* [WORK TO BE COMPLETED]:
Below are records; output all of them exactly.

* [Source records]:
◇ ◇ ◇

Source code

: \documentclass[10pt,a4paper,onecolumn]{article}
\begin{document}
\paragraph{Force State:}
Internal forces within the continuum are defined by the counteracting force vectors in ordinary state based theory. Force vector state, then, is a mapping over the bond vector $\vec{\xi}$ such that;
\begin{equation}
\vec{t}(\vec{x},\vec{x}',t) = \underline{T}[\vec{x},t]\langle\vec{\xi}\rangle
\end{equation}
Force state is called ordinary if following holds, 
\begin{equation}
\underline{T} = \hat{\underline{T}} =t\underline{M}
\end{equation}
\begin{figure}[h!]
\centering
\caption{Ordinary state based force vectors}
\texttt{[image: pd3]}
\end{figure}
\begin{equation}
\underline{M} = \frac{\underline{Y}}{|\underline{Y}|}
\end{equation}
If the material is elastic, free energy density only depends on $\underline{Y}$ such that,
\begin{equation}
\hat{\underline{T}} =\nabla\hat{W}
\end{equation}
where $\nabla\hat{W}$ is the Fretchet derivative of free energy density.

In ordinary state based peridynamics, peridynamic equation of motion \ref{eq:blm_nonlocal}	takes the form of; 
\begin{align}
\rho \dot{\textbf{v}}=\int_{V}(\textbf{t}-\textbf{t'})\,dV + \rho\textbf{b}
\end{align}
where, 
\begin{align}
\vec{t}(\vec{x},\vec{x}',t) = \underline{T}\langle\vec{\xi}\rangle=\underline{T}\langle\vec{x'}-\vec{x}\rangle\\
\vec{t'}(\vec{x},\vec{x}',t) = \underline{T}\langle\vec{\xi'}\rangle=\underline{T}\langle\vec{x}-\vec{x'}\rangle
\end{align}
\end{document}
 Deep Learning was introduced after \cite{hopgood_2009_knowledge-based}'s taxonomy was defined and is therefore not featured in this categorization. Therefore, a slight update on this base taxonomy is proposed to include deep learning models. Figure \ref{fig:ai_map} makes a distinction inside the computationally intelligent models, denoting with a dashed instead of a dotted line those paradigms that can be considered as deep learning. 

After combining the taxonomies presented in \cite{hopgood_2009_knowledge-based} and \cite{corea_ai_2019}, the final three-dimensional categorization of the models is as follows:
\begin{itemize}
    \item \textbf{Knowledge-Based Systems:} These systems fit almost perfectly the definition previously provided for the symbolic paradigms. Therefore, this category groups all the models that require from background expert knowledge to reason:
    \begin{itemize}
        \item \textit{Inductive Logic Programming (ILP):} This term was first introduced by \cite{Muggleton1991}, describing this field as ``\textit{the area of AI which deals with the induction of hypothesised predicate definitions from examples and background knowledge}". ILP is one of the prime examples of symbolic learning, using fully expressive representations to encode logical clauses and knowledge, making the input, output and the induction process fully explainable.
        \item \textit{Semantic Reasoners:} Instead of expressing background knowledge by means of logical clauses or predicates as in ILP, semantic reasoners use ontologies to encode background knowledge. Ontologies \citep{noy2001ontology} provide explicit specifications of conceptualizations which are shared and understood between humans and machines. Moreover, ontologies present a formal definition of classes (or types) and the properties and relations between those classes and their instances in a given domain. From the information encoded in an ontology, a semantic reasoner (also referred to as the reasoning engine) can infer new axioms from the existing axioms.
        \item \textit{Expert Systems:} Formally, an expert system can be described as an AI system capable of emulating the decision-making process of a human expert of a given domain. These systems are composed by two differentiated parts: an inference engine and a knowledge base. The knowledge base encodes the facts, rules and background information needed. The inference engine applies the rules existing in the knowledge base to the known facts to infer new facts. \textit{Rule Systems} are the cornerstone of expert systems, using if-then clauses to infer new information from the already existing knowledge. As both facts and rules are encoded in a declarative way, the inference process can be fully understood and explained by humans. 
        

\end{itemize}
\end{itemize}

◇ ◇ ◇

* [OUTPUT FOR THIS EXERCISE]:
Source code

: \documentclass[10pt,a4paper,onecolumn]{article}
\begin{document}
\paragraph{Force State:}
Internal forces within the continuum are defined by the counteracting force vectors in ordinary state based theory. Force vector state, then, is a mapping over the bond vector $\vec{\xi}$ such that;
\begin{equation}
\vec{t}(\vec{x},\vec{x}',t) = \underline{T}[\vec{x},t]\langle\vec{\xi}\rangle
\end{equation}
Force state is called ordinary if following holds, 
\begin{equation}
\underline{T} = \hat{\underline{T}} =t\underline{M}
\end{equation}
\begin{figure}[h!]
\centering
\caption{Ordinary state based force vectors}
\texttt{[image: pd3]}
\end{figure}
\begin{equation}
\underline{M} = \frac{\underline{Y}}{|\underline{Y}|}
\end{equation}
If the material is elastic, free energy density only depends on $\underline{Y}$ such that,
\begin{equation}
\hat{\underline{T}} =\nabla\hat{W}
\end{equation}
where $\nabla\hat{W}$ is the Fretchet derivative of free energy density.

In ordinary state based peridynamics, peridynamic equation of motion \ref{eq:blm_nonlocal}	takes the form of; 
\begin{align}
\rho \dot{\textbf{v}}=\int_{V}(\textbf{t}-\textbf{t'})\,dV + \rho\textbf{b}
\end{align}
where, 
\begin{align}
\vec{t}(\vec{x},\vec{x}',t) = \underline{T}\langle\vec{\xi}\rangle=\underline{T}\langle\vec{x'}-\vec{x}\rangle\\
\vec{t'}(\vec{x},\vec{x}',t) = \underline{T}\langle\vec{\xi'}\rangle=\underline{T}\langle\vec{x}-\vec{x'}\rangle
\end{align}
\end{document}
 Deep Learning was introduced after \cite{hopgood_2009_knowledge-based}'s taxonomy was defined and is therefore not featured in this categorization. Therefore, a slight update on this base taxonomy is proposed to include deep learning models. Figure \ref{fig:ai_map} makes a distinction inside the computationally intelligent models, denoting with a dashed instead of a dotted line those paradigms that can be considered as deep learning. 

After combining the taxonomies presented in \cite{hopgood_2009_knowledge-based} and \cite{corea_ai_2019}, the final three-dimensional categorization of the models is as follows:
\begin{itemize}
    \item \textbf{Knowledge-Based Systems:} These systems fit almost perfectly the definition previously provided for the symbolic paradigms. Therefore, this category groups all the models that require from background expert knowledge to reason:
    \begin{itemize}
        \item \textit{Inductive Logic Programming (ILP):} This term was first introduced by \cite{Muggleton1991}, describing this field as ``\textit{the area of AI which deals with the induction of hypothesised predicate definitions from examples and background knowledge}". ILP is one of the prime examples of symbolic learning, using fully expressive representations to encode logical clauses and knowledge, making the input, output and the induction process fully explainable.
        \item \textit{Semantic Reasoners:} Instead of expressing background knowledge by means of logical clauses or predicates as in ILP, semantic reasoners use ontologies to encode background knowledge. Ontologies \citep{noy2001ontology} provide explicit specifications of conceptualizations which are shared and understood between humans and machines. Moreover, ontologies present a formal definition of classes (or types) and the properties and relations between those classes and their instances in a given domain. From the information encoded in an ontology, a semantic reasoner (also referred to as the reasoning engine) can infer new axioms from the existing axioms.
        \item \textit{Expert Systems:} Formally, an expert system can be described as an AI system capable of emulating the decision-making process of a human expert of a given domain. These systems are composed by two differentiated parts: an inference engine and a knowledge base. The knowledge base encodes the facts, rules and background information needed. The inference engine applies the rules existing in the knowledge base to the known facts to infer new facts. \textit{Rule Systems} are the cornerstone of expert systems, using if-then clauses to infer new information from the already existing knowledge. As both facts and rules are encoded in a declarative way, the inference process can be fully understood and explained by humans. 
        

\end{itemize}
\end{itemize}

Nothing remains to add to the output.